Each degree, like each hour on a clock, can be divided by 60 to yield minutes (in this case, arcminutes) and then again by 60 to yield seconds. Thus the number of arcseconds in a circle is considerable:

\(\frac{60 \;\text {arcsec}}{\;\text {arcmin}}×\frac{60 \;\text{arcmin}}{1 \;\text{degree}}×\frac{360 \;\text{degrees}}{\;\text{circle}} = 1,296,000 \;\text{arcsec/circle}\)

Yet another way to measure angles is in ​radians​. This unit of measure takes into account the fact that circles and π are hopelessly intertwined. Because 2π times the radius equals the circumference, circle angles can be measured in radians, with 2π of these making up one full revolution.

Because one full revolution is also 360°, there are 2π radians per 360°, which works out to

\(\frac{360}{2\times 3.14159}=57.3\text{ degrees per radian}\)

Or similarly, 0.017453 radians per degree. To convert from radians to arcseconds, multiply by 206,265 arcseconds per radian.

Whether you choose to work in degrees, radians or arcseconds depends entirely on the parameters and scale of the problem you are given to work through.

If you are looking at a diagram of a circle on a typical phone screen or even a laptop computer, it would be hard to imagine visualizing what one sliver of that circle would look like if it were divided into 360 pieces, much less 21,600 pieces (the total individual minutes) or well over a million pieces (all of the seconds).
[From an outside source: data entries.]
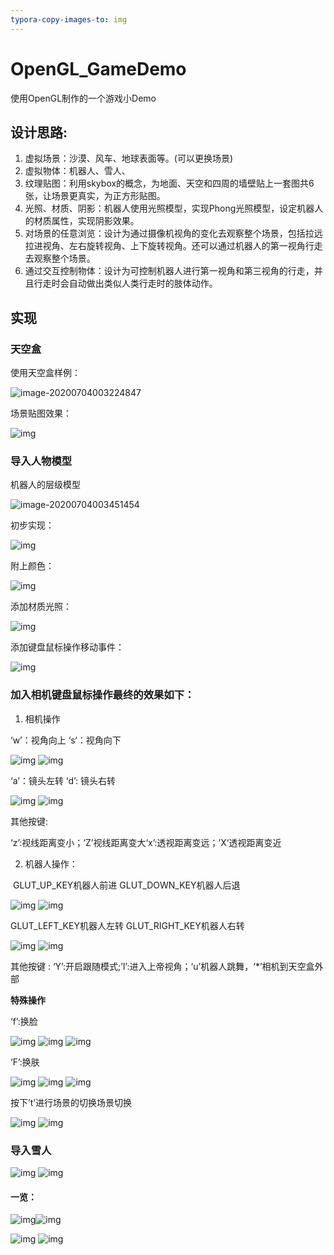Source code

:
 ```yaml
---
typora-copy-images-to: img
---
```


# OpenGL_GameDemo
使用OpenGL制作的一个游戏小Demo



## 设计思路:

1. 虚拟场景：沙漠、风车、地球表面等。(可以更换场景)
2. 虚拟物体：机器人、雪人、
3. 纹理贴图：利用skybox的概念，为地面、天空和四周的墙壁贴上一套图共6张，让场景更真实，为正方形贴图。
4. 光照、材质、阴影：机器人使用光照模型，实现Phong光照模型，设定机器人的材质属性，实现阴影效果。
5. 对场景的任意浏览：设计为通过摄像机视角的变化去观察整个场景，包括拉远拉进视角、左右旋转视角、上下旋转视角。还可以通过机器人的第一视角行走去观察整个场景。
6. 通过交互控制物体：设计为可控制机器人进行第一视角和第三视角的行走，并且行走时会自动做出类似人类行走时的肢体动作。

## 实现

### 天空盒

使用天空盒样例：

![image-20200704003224847](img/gQ3wb4qhnUSBj8x.png)



场景贴图效果：

![img](img/rjWlcmt9w7zoL63.jpg)





### 导入人物模型

机器人的层级模型

![image-20200704003451454](img/VF6EWGn52ro1Mbs.png)

初步实现：

![img](img/dURBXDck6yJZ2Sq.jpg)



附上颜色：

![img](img/lK4C5wmpsuG63zE.jpg)



添加材质光照：

![img](img/LJnZ3DhMBv29qW4.jpg)



添加键盘鼠标操作移动事件：

![img](img/3GqBdvlZt45Xpkj.jpg)



### 加入相机键盘鼠标操作最终的效果如下：

1. 相机操作

‘w’：视角向上                ‘s‘：视角向下

![img](img/OsYjBKq78UvE9Hw.jpg) ![img](https://i.loli.net/2020/07/04/OCDTVWecN3t5o2j.jpg)

 

‘a’：镜头左转                ‘d’: 镜头右转

![img](img/eYF3cXUdBHNhEla.jpg) ![img](img/nqFrfeAs7a3C4QV.jpg)

其他按键:

‘z’:视线距离变小；‘Z’视线距离变大‘x’:透视距离变远；’X‘透视距离变近

 

2. 机器人操作：

​    GLUT_UP_KEY机器人前进         GLUT_DOWN_KEY机器人后退

![img](img/B2pvjktVASf7rI6.jpg)     ![img](img/iuXZcqx9NrF5BIe.jpg)

 

GLUT_LEFT_KEY机器人左转        GLUT_RIGHT_KEY机器人右转

 ![img](img/KELhbF8R3JDitIV.jpg)     ![img](img/wvd5JGZj61unyQl.jpg)

其他按键 : ‘Y’:开启跟随模式;’I’:进入上帝视角；‘u’机器人跳舞，‘*’相机到天空盒外部

 

**特殊操作**

‘f’:换脸

![img](img/lQrpLj6FAkOX58W.jpg) ![img](img/neplOv3wFbNWKmr.jpg) ![img](img/HoBgPA8k5umeC1w.jpg)

 

‘F’:换肤

![img](img/No5dmhQVGHw93t4.jpg) ![img](img/jA6T9qCg2bFmBHc.jpg) ![img](img/3zBxAKf4SXmIGb8.jpg)

 

按下’t’进行场景的切换场景切换

![img](img/MzG7D8RYCP6HsXi.jpg) ![img](img/HrIqQlGwNgkaheb.jpg)





### 导入雪人

![img](img/F8iaNSpGtX9bmrk.jpg) ![img](img/YRhNGUBXecj6C2K.jpg)





#### 一览：

![img](img/VuriLGDFv3ICtzx.jpg)![img](img/NqRZO1WBw4n8z9K.jpg)



![img](img/clip_image002.jpg) ![img](file:///C:/Users/Victor/AppData/Local/Temp/msohtmlclip1/01/clip_image004.jpg)

 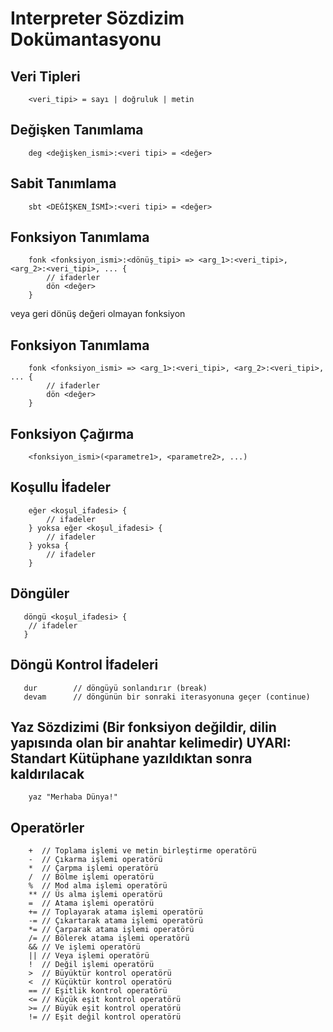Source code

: # Interpreter Sözdizim Dokümantasyonu

## Veri Tipleri
```interpereter (Dil için bir isin oluşturulacak)
    <veri_tipi> = sayı | doğruluk | metin
```

## Değişken Tanımlama
```interpereter (Dil için bir isin oluşturulacak)
    deg <değişken_ismi>:<veri tipi> = <değer>
```

## Sabit Tanımlama
```interpereter (Dil için bir isin oluşturulacak)
    sbt <DEĞİŞKEN_İSMİ>:<veri tipi> = <değer>
```

## Fonksiyon Tanımlama
```interpereter (Dil için bir isin oluşturulacak)
    fonk <fonksiyon_ismi>:<dönüş_tipi> => <arg_1>:<veri_tipi>, <arg_2>:<veri_tipi>, ... {
        // ifaderler
        dön <değer>
    }
```

veya geri dönüş değeri olmayan fonksiyon

## Fonksiyon Tanımlama
```interpereter (Dil için bir isin oluşturulacak)
    fonk <fonksiyon_ismi> => <arg_1>:<veri_tipi>, <arg_2>:<veri_tipi>, ... {
        // ifaderler
        dön <değer>
    }
```

## Fonksiyon Çağırma
```interpereter (Dil için bir isin oluşturulacak)
    <fonksiyon_ismi>(<parametre1>, <parametre2>, ...)
```

## Koşullu İfadeler
```interpereter (Dil için bir isin oluşturulacak)
    eğer <koşul_ifadesi> {
        // ifadeler
    } yoksa eğer <koşul_ifadesi> {
        // ifadeler
    } yoksa {
        // ifadeler
    }
```

## Döngüler
```interpereter (Dil için bir isim oluşturulacak)
   döngü <koşul_ifadesi> {
    // ifadeler
   }
```

## Döngü Kontrol İfadeleri
```interpereter (Dil için bir isim oluşturulacak)
   dur        // döngüyü sonlandırır (break)
   devam      // döngünün bir sonraki iterasyonuna geçer (continue)
```

## Yaz Sözdizimi (Bir fonksiyon değildir, dilin yapısında olan bir anahtar kelimedir) UYARI: Standart Kütüphane yazıldıktan sonra kaldırılacak
```interpereter (Dil için bir isim oluşturulacak)
    yaz "Merhaba Dünya!"
```

## Operatörler
```interpereter (Dil için bir isim oluşturulacak)
    +  // Toplama işlemi ve metin birleştirme operatörü
    -  // Çıkarma işlemi operatörü
    *  // Çarpma işlemi operatörü
    /  // Bölme işlemi operatörü
    %  // Mod alma işlemi operatörü
    ** // Üs alma işlemi operatörü
    =  // Atama işlemi operatörü
    += // Toplayarak atama işlemi operatörü
    -= // Çıkartarak atama işlemi operatörü
    *= // Çarparak atama işlemi operatörü
    /= // Bölerek atama işlemi operatörü
    && // Ve işlemi operatörü
    || // Veya işlemi operatörü
    !  // Değil işlemi operatörü
    >  // Büyüktür kontrol operatörü
    <  // Küçüktür kontrol operatörü
    == // Eşitlik kontrol operatörü
    <= // Küçük eşit kontrol operatörü
    >= // Büyük eşit kontrol operatörü
    != // Eşit değil kontrol operatörü   
```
But if you are standing on, say, the Earth, which is about 25,000 miles around, the story changes. Now, 25,000 miles/1,296,000 arcsec = 0.0193 miles per arcsec. Multiplying this by 60 gives 1.16 miles per arcmin, and multiplying again by 60 gives about 69.4 miles per degree. In fact, this is very close to the number of miles in a minute of latitude on the Earth grid coordinate system.

Because lines of longitude converge (draw closer together) between the equator and their meeting at the poles, these lines are not a fixed distance apart, unlike lines of latitude (also called "parallels" for this reason).

When you look at the sun or the moon, you may think they take up a fair chunk of the sky, maybe a couple of degrees of arc. Instead, each is a disk that happens to take up about 1/2° (1,800 arcsec) of the sky. This figure seems surprisingly low to many people, perhaps because these are the largest objects in the sky despite their objectively modest proportions. It is counterintuitive to imagine 360 suns or moons fitting neatly together to take up the 180° of sky between the horizons, but it would be possible.

This and the above section illustrate the utility of the arcsecond or arcsec: Very small fragments of circles can have considerable proportions if the size of the circle as a whole is sufficiently great!